The new "Scientific Data Explorer" SciDex is a system of general purpose. It can handle all type of chemical information, with the additional twist, that it's not restricted to handle only compounds. It would just as well be able to handle a pure literature-database or a property-database with its associated references.

SciDex shows many of the features of LiqCryst. Evaluation has to be performed by people who know their field, it will never be possible to properly create a database without the knowledge behind it. Of course is SciDex as well an object-oriented system, which is additionally cross-linked between compounds, properties and references, each of these can refer to a list of the two others. Similarity concepts have to be re-thought, as the formerly existing restriction to liquid crystals has to be eliminated, but the principles of comparison methods are again the same.

SciDex additionally has also several new features:

Structure evaluation with respect to stereochemistry and general plausibility

Multi-user, multi-database, complete with data security

No limits to the numbers of compounds, properties, references

Open definition for properties, including e.g. metafiles

Tool for display of graphical data

Numerical data and properties of atoms and bonds,
e.g.

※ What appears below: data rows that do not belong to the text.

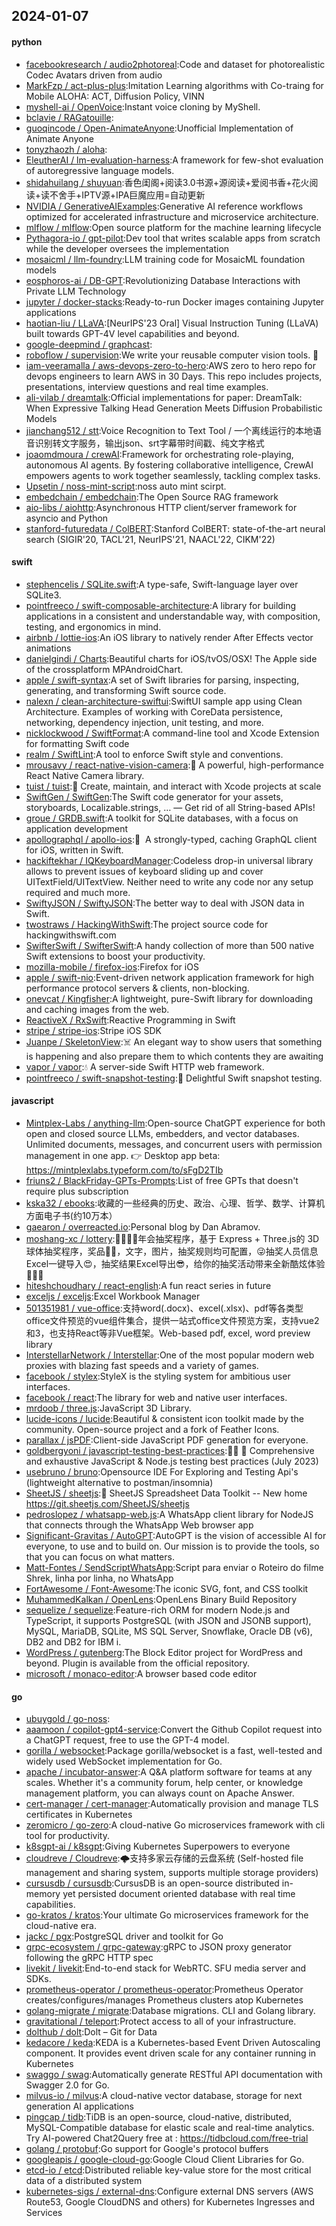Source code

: ## 2024-01-07

#### python
* [facebookresearch / audio2photoreal](https://github.com/facebookresearch/audio2photoreal):Code and dataset for photorealistic Codec Avatars driven from audio
* [MarkFzp / act-plus-plus](https://github.com/MarkFzp/act-plus-plus):Imitation Learning algorithms with Co-traing for Mobile ALOHA: ACT, Diffusion Policy, VINN
* [myshell-ai / OpenVoice](https://github.com/myshell-ai/OpenVoice):Instant voice cloning by MyShell.
* [bclavie / RAGatouille](https://github.com/bclavie/RAGatouille):
* [guoqincode / Open-AnimateAnyone](https://github.com/guoqincode/Open-AnimateAnyone):Unofficial Implementation of Animate Anyone
* [tonyzhaozh / aloha](https://github.com/tonyzhaozh/aloha):
* [EleutherAI / lm-evaluation-harness](https://github.com/EleutherAI/lm-evaluation-harness):A framework for few-shot evaluation of autoregressive language models.
* [shidahuilang / shuyuan](https://github.com/shidahuilang/shuyuan):香色闺阁+阅读3.0书源+源阅读+爱阅书香+花火阅读+读不舍手+IPTV源+IPA巨魔应用=自动更新
* [NVIDIA / GenerativeAIExamples](https://github.com/NVIDIA/GenerativeAIExamples):Generative AI reference workflows optimized for accelerated infrastructure and microservice architecture.
* [mlflow / mlflow](https://github.com/mlflow/mlflow):Open source platform for the machine learning lifecycle
* [Pythagora-io / gpt-pilot](https://github.com/Pythagora-io/gpt-pilot):Dev tool that writes scalable apps from scratch while the developer oversees the implementation
* [mosaicml / llm-foundry](https://github.com/mosaicml/llm-foundry):LLM training code for MosaicML foundation models
* [eosphoros-ai / DB-GPT](https://github.com/eosphoros-ai/DB-GPT):Revolutionizing Database Interactions with Private LLM Technology
* [jupyter / docker-stacks](https://github.com/jupyter/docker-stacks):Ready-to-run Docker images containing Jupyter applications
* [haotian-liu / LLaVA](https://github.com/haotian-liu/LLaVA):[NeurIPS'23 Oral] Visual Instruction Tuning (LLaVA) built towards GPT-4V level capabilities and beyond.
* [google-deepmind / graphcast](https://github.com/google-deepmind/graphcast):
* [roboflow / supervision](https://github.com/roboflow/supervision):We write your reusable computer vision tools. 💜
* [iam-veeramalla / aws-devops-zero-to-hero](https://github.com/iam-veeramalla/aws-devops-zero-to-hero):AWS zero to hero repo for devops engineers to learn AWS in 30 Days. This repo includes projects, presentations, interview questions and real time examples.
* [ali-vilab / dreamtalk](https://github.com/ali-vilab/dreamtalk):Official implementations for paper: DreamTalk: When Expressive Talking Head Generation Meets Diffusion Probabilistic Models
* [jianchang512 / stt](https://github.com/jianchang512/stt):Voice Recognition to Text Tool / 一个离线运行的本地语音识别转文字服务，输出json、srt字幕带时间戳、纯文字格式
* [joaomdmoura / crewAI](https://github.com/joaomdmoura/crewAI):Framework for orchestrating role-playing, autonomous AI agents. By fostering collaborative intelligence, CrewAI empowers agents to work together seamlessly, tackling complex tasks.
* [Upsetin / noss-mint-script](https://github.com/Upsetin/noss-mint-script):noss auto mint scirpt.
* [embedchain / embedchain](https://github.com/embedchain/embedchain):The Open Source RAG framework
* [aio-libs / aiohttp](https://github.com/aio-libs/aiohttp):Asynchronous HTTP client/server framework for asyncio and Python
* [stanford-futuredata / ColBERT](https://github.com/stanford-futuredata/ColBERT):Stanford ColBERT: state-of-the-art neural search (SIGIR'20, TACL'21, NeurIPS'21, NAACL'22, CIKM'22)

#### swift
* [stephencelis / SQLite.swift](https://github.com/stephencelis/SQLite.swift):A type-safe, Swift-language layer over SQLite3.
* [pointfreeco / swift-composable-architecture](https://github.com/pointfreeco/swift-composable-architecture):A library for building applications in a consistent and understandable way, with composition, testing, and ergonomics in mind.
* [airbnb / lottie-ios](https://github.com/airbnb/lottie-ios):An iOS library to natively render After Effects vector animations
* [danielgindi / Charts](https://github.com/danielgindi/Charts):Beautiful charts for iOS/tvOS/OSX! The Apple side of the crossplatform MPAndroidChart.
* [apple / swift-syntax](https://github.com/apple/swift-syntax):A set of Swift libraries for parsing, inspecting, generating, and transforming Swift source code.
* [nalexn / clean-architecture-swiftui](https://github.com/nalexn/clean-architecture-swiftui):SwiftUI sample app using Clean Architecture. Examples of working with CoreData persistence, networking, dependency injection, unit testing, and more.
* [nicklockwood / SwiftFormat](https://github.com/nicklockwood/SwiftFormat):A command-line tool and Xcode Extension for formatting Swift code
* [realm / SwiftLint](https://github.com/realm/SwiftLint):A tool to enforce Swift style and conventions.
* [mrousavy / react-native-vision-camera](https://github.com/mrousavy/react-native-vision-camera):📸 A powerful, high-performance React Native Camera library.
* [tuist / tuist](https://github.com/tuist/tuist):🚀 Create, maintain, and interact with Xcode projects at scale
* [SwiftGen / SwiftGen](https://github.com/SwiftGen/SwiftGen):The Swift code generator for your assets, storyboards, Localizable.strings, … — Get rid of all String-based APIs!
* [groue / GRDB.swift](https://github.com/groue/GRDB.swift):A toolkit for SQLite databases, with a focus on application development
* [apollographql / apollo-ios](https://github.com/apollographql/apollo-ios):📱  A strongly-typed, caching GraphQL client for iOS, written in Swift.
* [hackiftekhar / IQKeyboardManager](https://github.com/hackiftekhar/IQKeyboardManager):Codeless drop-in universal library allows to prevent issues of keyboard sliding up and cover UITextField/UITextView. Neither need to write any code nor any setup required and much more.
* [SwiftyJSON / SwiftyJSON](https://github.com/SwiftyJSON/SwiftyJSON):The better way to deal with JSON data in Swift.
* [twostraws / HackingWithSwift](https://github.com/twostraws/HackingWithSwift):The project source code for hackingwithswift.com
* [SwifterSwift / SwifterSwift](https://github.com/SwifterSwift/SwifterSwift):A handy collection of more than 500 native Swift extensions to boost your productivity.
* [mozilla-mobile / firefox-ios](https://github.com/mozilla-mobile/firefox-ios):Firefox for iOS
* [apple / swift-nio](https://github.com/apple/swift-nio):Event-driven network application framework for high performance protocol servers & clients, non-blocking.
* [onevcat / Kingfisher](https://github.com/onevcat/Kingfisher):A lightweight, pure-Swift library for downloading and caching images from the web.
* [ReactiveX / RxSwift](https://github.com/ReactiveX/RxSwift):Reactive Programming in Swift
* [stripe / stripe-ios](https://github.com/stripe/stripe-ios):Stripe iOS SDK
* [Juanpe / SkeletonView](https://github.com/Juanpe/SkeletonView):☠️ An elegant way to show users that something is happening and also prepare them to which contents they are awaiting
* [vapor / vapor](https://github.com/vapor/vapor):💧 A server-side Swift HTTP web framework.
* [pointfreeco / swift-snapshot-testing](https://github.com/pointfreeco/swift-snapshot-testing):📸 Delightful Swift snapshot testing.

#### javascript
* [Mintplex-Labs / anything-llm](https://github.com/Mintplex-Labs/anything-llm):Open-source ChatGPT experience for both open and closed source LLMs, embedders, and vector databases. Unlimited documents, messages, and concurrent users with permission management in one app. 👉 Desktop app beta: https://mintplexlabs.typeform.com/to/sFgD2TIb
* [friuns2 / BlackFriday-GPTs-Prompts](https://github.com/friuns2/BlackFriday-GPTs-Prompts):List of free GPTs that doesn't require plus subscription
* [kska32 / ebooks](https://github.com/kska32/ebooks):收藏的一些经典的历史、政治、心理、哲学、数学、计算机方面电子书(约10万本）
* [gaearon / overreacted.io](https://github.com/gaearon/overreacted.io):Personal blog by Dan Abramov.
* [moshang-xc / lottery](https://github.com/moshang-xc/lottery):🎉🌟✨🎈年会抽奖程序，基于 Express + Three.js的 3D 球体抽奖程序，奖品🧧🎁，文字，图片，抽奖规则均可配置，😜抽奖人员信息Excel一键导入😍，抽奖结果Excel导出😎，给你的抽奖活动带来全新酷炫体验🚀🚀🚀
* [hiteshchoudhary / react-english](https://github.com/hiteshchoudhary/react-english):A fun react series in future
* [exceljs / exceljs](https://github.com/exceljs/exceljs):Excel Workbook Manager
* [501351981 / vue-office](https://github.com/501351981/vue-office):支持word(.docx)、excel(.xlsx)、pdf等各类型office文件预览的vue组件集合，提供一站式office文件预览方案，支持vue2和3，也支持React等非Vue框架。Web-based pdf, excel, word preview library
* [InterstellarNetwork / Interstellar](https://github.com/InterstellarNetwork/Interstellar):One of the most popular modern web proxies with blazing fast speeds and a variety of games.
* [facebook / stylex](https://github.com/facebook/stylex):StyleX is the styling system for ambitious user interfaces.
* [facebook / react](https://github.com/facebook/react):The library for web and native user interfaces.
* [mrdoob / three.js](https://github.com/mrdoob/three.js):JavaScript 3D Library.
* [lucide-icons / lucide](https://github.com/lucide-icons/lucide):Beautiful & consistent icon toolkit made by the community. Open-source project and a fork of Feather Icons.
* [parallax / jsPDF](https://github.com/parallax/jsPDF):Client-side JavaScript PDF generation for everyone.
* [goldbergyoni / javascript-testing-best-practices](https://github.com/goldbergyoni/javascript-testing-best-practices):📗🌐 🚢 Comprehensive and exhaustive JavaScript & Node.js testing best practices (July 2023)
* [usebruno / bruno](https://github.com/usebruno/bruno):Opensource IDE For Exploring and Testing Api's (lightweight alternative to postman/insomnia)
* [SheetJS / sheetjs](https://github.com/SheetJS/sheetjs):📗 SheetJS Spreadsheet Data Toolkit -- New home https://git.sheetjs.com/SheetJS/sheetjs
* [pedroslopez / whatsapp-web.js](https://github.com/pedroslopez/whatsapp-web.js):A WhatsApp client library for NodeJS that connects through the WhatsApp Web browser app
* [Significant-Gravitas / AutoGPT](https://github.com/Significant-Gravitas/AutoGPT):AutoGPT is the vision of accessible AI for everyone, to use and to build on. Our mission is to provide the tools, so that you can focus on what matters.
* [Matt-Fontes / SendScriptWhatsApp](https://github.com/Matt-Fontes/SendScriptWhatsApp):Script para enviar o Roteiro do filme Shrek, linha por linha, no WhatsApp
* [FortAwesome / Font-Awesome](https://github.com/FortAwesome/Font-Awesome):The iconic SVG, font, and CSS toolkit
* [MuhammedKalkan / OpenLens](https://github.com/MuhammedKalkan/OpenLens):OpenLens Binary Build Repository
* [sequelize / sequelize](https://github.com/sequelize/sequelize):Feature-rich ORM for modern Node.js and TypeScript, it supports PostgreSQL (with JSON and JSONB support), MySQL, MariaDB, SQLite, MS SQL Server, Snowflake, Oracle DB (v6), DB2 and DB2 for IBM i.
* [WordPress / gutenberg](https://github.com/WordPress/gutenberg):The Block Editor project for WordPress and beyond. Plugin is available from the official repository.
* [microsoft / monaco-editor](https://github.com/microsoft/monaco-editor):A browser based code editor

#### go
* [ubuygold / go-noss](https://github.com/ubuygold/go-noss):
* [aaamoon / copilot-gpt4-service](https://github.com/aaamoon/copilot-gpt4-service):Convert the Github Copilot request into a ChatGPT request, free to use the GPT-4 model.
* [gorilla / websocket](https://github.com/gorilla/websocket):Package gorilla/websocket is a fast, well-tested and widely used WebSocket implementation for Go.
* [apache / incubator-answer](https://github.com/apache/incubator-answer):A Q&A platform software for teams at any scales. Whether it's a community forum, help center, or knowledge management platform, you can always count on Apache Answer.
* [cert-manager / cert-manager](https://github.com/cert-manager/cert-manager):Automatically provision and manage TLS certificates in Kubernetes
* [zeromicro / go-zero](https://github.com/zeromicro/go-zero):A cloud-native Go microservices framework with cli tool for productivity.
* [k8sgpt-ai / k8sgpt](https://github.com/k8sgpt-ai/k8sgpt):Giving Kubernetes Superpowers to everyone
* [cloudreve / Cloudreve](https://github.com/cloudreve/Cloudreve):🌩支持多家云存储的云盘系统 (Self-hosted file management and sharing system, supports multiple storage providers)
* [cursusdb / cursusdb](https://github.com/cursusdb/cursusdb):CursusDB is an open-source distributed in-memory yet persisted document oriented database with real time capabilities.
* [go-kratos / kratos](https://github.com/go-kratos/kratos):Your ultimate Go microservices framework for the cloud-native era.
* [jackc / pgx](https://github.com/jackc/pgx):PostgreSQL driver and toolkit for Go
* [grpc-ecosystem / grpc-gateway](https://github.com/grpc-ecosystem/grpc-gateway):gRPC to JSON proxy generator following the gRPC HTTP spec
* [livekit / livekit](https://github.com/livekit/livekit):End-to-end stack for WebRTC. SFU media server and SDKs.
* [prometheus-operator / prometheus-operator](https://github.com/prometheus-operator/prometheus-operator):Prometheus Operator creates/configures/manages Prometheus clusters atop Kubernetes
* [golang-migrate / migrate](https://github.com/golang-migrate/migrate):Database migrations. CLI and Golang library.
* [gravitational / teleport](https://github.com/gravitational/teleport):Protect access to all of your infrastructure.
* [dolthub / dolt](https://github.com/dolthub/dolt):Dolt – Git for Data
* [kedacore / keda](https://github.com/kedacore/keda):KEDA is a Kubernetes-based Event Driven Autoscaling component. It provides event driven scale for any container running in Kubernetes
* [swaggo / swag](https://github.com/swaggo/swag):Automatically generate RESTful API documentation with Swagger 2.0 for Go.
* [milvus-io / milvus](https://github.com/milvus-io/milvus):A cloud-native vector database, storage for next generation AI applications
* [pingcap / tidb](https://github.com/pingcap/tidb):TiDB is an open-source, cloud-native, distributed, MySQL-Compatible database for elastic scale and real-time analytics. Try AI-powered Chat2Query free at : https://tidbcloud.com/free-trial
* [golang / protobuf](https://github.com/golang/protobuf):Go support for Google's protocol buffers
* [googleapis / google-cloud-go](https://github.com/googleapis/google-cloud-go):Google Cloud Client Libraries for Go.
* [etcd-io / etcd](https://github.com/etcd-io/etcd):Distributed reliable key-value store for the most critical data of a distributed system
* [kubernetes-sigs / external-dns](https://github.com/kubernetes-sigs/external-dns):Configure external DNS servers (AWS Route53, Google CloudDNS and others) for Kubernetes Ingresses and Services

NMR-shifts, -coupling constants

Possibility for export of the whole database as RTF-file, readable directly by e.g. MS Word

More types of comparison functions

Modular system

Running on Windows and via the Internet

The first application for SciDex was the Index of Organic Compounds of the Landolt Börnstein, which gives references to 17000 organic compounds from 20 volumes of the Landolt Börnstein New Series.

New applications of SciDex are 29Si-NMR-database by F. Uhlig and H. Marsmann, and the "chirbase" by B. Koppen­höfer.